NEW YORK (AP) _ A 16-year-old boy was among more than a dozen players who tied for the lead of the New York International Chess Tournament after the second round.

Alexander Fishbein, a high school senior from the New York City borough of Queens, scored his second upset in two days on Sunday by defeating the world’s highest-ranked woman player, 15-year-old Zsuzsa Polgar of Hungary.

Fishbein, a chessmaster, is the only player in the tie who does not yet have an international ranking. In Saturday’s first round he defeated Grandmaster Robert Byrne, chess columnist for The New York Times.

They are among 136 players representing 15 countries vying for the $18,000 first prize and overall $50,000 purse in the event. Nineteen grandmasters and 30 international masters are among the contestants.
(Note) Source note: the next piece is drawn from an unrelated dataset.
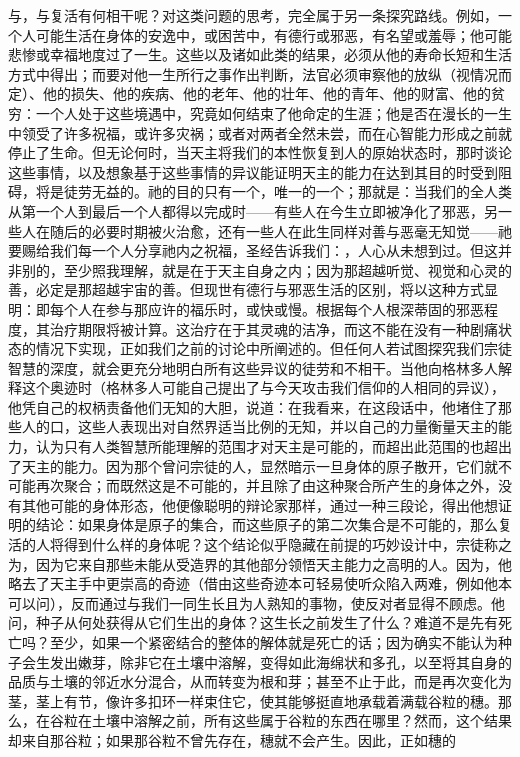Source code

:与，与复活有何相干呢？对这类问题的思考，完全属于另一条探究路线。例如，一个人可能生活在身体的安逸中，或困苦中，有德行或邪恶，有名望或羞辱；他可能悲惨或幸福地度过了一生。这些以及诸如此类的结果，必须从他的寿命长短和生活方式中得出；而要对他一生所行之事作出判断，法官必须审察他的放纵（视情况而定）、他的损失、他的疾病、他的老年、他的壮年、他的青年、他的财富、他的贫穷：一个人处于这些境遇中，究竟如何结束了他命定的生涯；他是否在漫长的一生中领受了许多祝福，或许多灾祸；或者对两者全然未尝，而在心智能力形成之前就停止了生命。但无论何时，当天主将我们的本性恢复到人的原始状态时，那时谈论这些事情，以及想象基于这些事情的异议能证明天主的能力在达到其目的时受到阻碍，将是徒劳无益的。祂的目的只有一个，唯一的一个；那就是：当我们的全人类从第一个人到最后一个人都得以完成时——有些人在今生立即被净化了邪恶，另一些人在随后的必要时期被火治愈，还有一些人在此生同样对善与恶毫无知觉——祂要赐给我们每一个人分享祂内之祝福，圣经告诉我们：，人心从未想到过。但这并非别的，至少照我理解，就是在于天主自身之内；因为那超越听觉、视觉和心灵的善，必定是那超越宇宙的善。但现世有德行与邪恶生活的区别，将以这种方式显明：即每个人在参与那应许的福乐时，或快或慢。根据每个人根深蒂固的邪恶程度，其治疗期限将被计算。这治疗在于其灵魂的洁净，而这不能在没有一种剧痛状态的情况下实现，正如我们之前的讨论中所阐述的。但任何人若试图探究我们宗徒智慧的深度，就会更充分地明白所有这些异议的徒劳和不相干。当他向格林多人解释这个奥迹时（格林多人可能自己提出了与今天攻击我们信仰的人相同的异议），他凭自己的权柄责备他们无知的大胆，说道：在我看来，在这段话中，他堵住了那些人的口，这些人表现出对自然界适当比例的无知，并以自己的力量衡量天主的能力，认为只有人类智慧所能理解的范围才对天主是可能的，而超出此范围的也超出了天主的能力。因为那个曾问宗徒的人，显然暗示一旦身体的原子散开，它们就不可能再次聚合；而既然这是不可能的，并且除了由这种聚合所产生的身体之外，没有其他可能的身体形态，他便像聪明的辩论家那样，通过一种三段论，得出他想证明的结论：如果身体是原子的集合，而这些原子的第二次集合是不可能的，那么复活的人将得到什么样的身体呢？这个结论似乎隐藏在前提的巧妙设计中，宗徒称之为，因为它来自那些未能从受造界的其他部分领悟天主能力之高明的人。因为，他略去了天主手中更崇高的奇迹（借由这些奇迹本可轻易使听众陷入两难，例如他本可以问），反而通过与我们一同生长且为人熟知的事物，使反对者显得不顾虑。他问，种子从何处获得从它们生出的身体？这生长之前发生了什么？难道不是先有死亡吗？至少，如果一个紧密结合的整体的解体就是死亡的话；因为确实不能认为种子会生发出嫩芽，除非它在土壤中溶解，变得如此海绵状和多孔，以至将其自身的品质与土壤的邻近水分混合，从而转变为根和芽；甚至不止于此，而是再次变化为茎，茎上有节，像许多扣环一样束住它，使其能够挺直地承载着满载谷粒的穗。那么，在谷粒在土壤中溶解之前，所有这些属于谷粒的东西在哪里？然而，这个结果却来自那谷粒；如果那谷粒不曾先存在，穗就不会产生。因此，正如穗的\Q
Also in first place, with 2 points, are Grandmasters Ljubomir Ljubojevic of Yugoslavia; U.S. champion Lev Alburt of Manhattan; Andras Adorjan of Hungary; Sergey Kudrin of Stamford, Conn.; and Andy Soltis of Manhattan.

International masters tied for the lead include Nick deFirmian of Oakland, Calif.; Eugene Meyer of Woodstock, N.Y., Joel Benjamin of Brooklyn; Victor Frias of Chile; Vincent McCambridge of Los Angeles; Harry Schussler of Sweden; and Milan Ilijc of Yugoslavia. Paul Whitehead of San Francisco, who does not yet hold the international master title, also has two points.

The leaders may be joined by as many as three more players if there is a definitive result in adjourned games that were to be completed before today’s third round.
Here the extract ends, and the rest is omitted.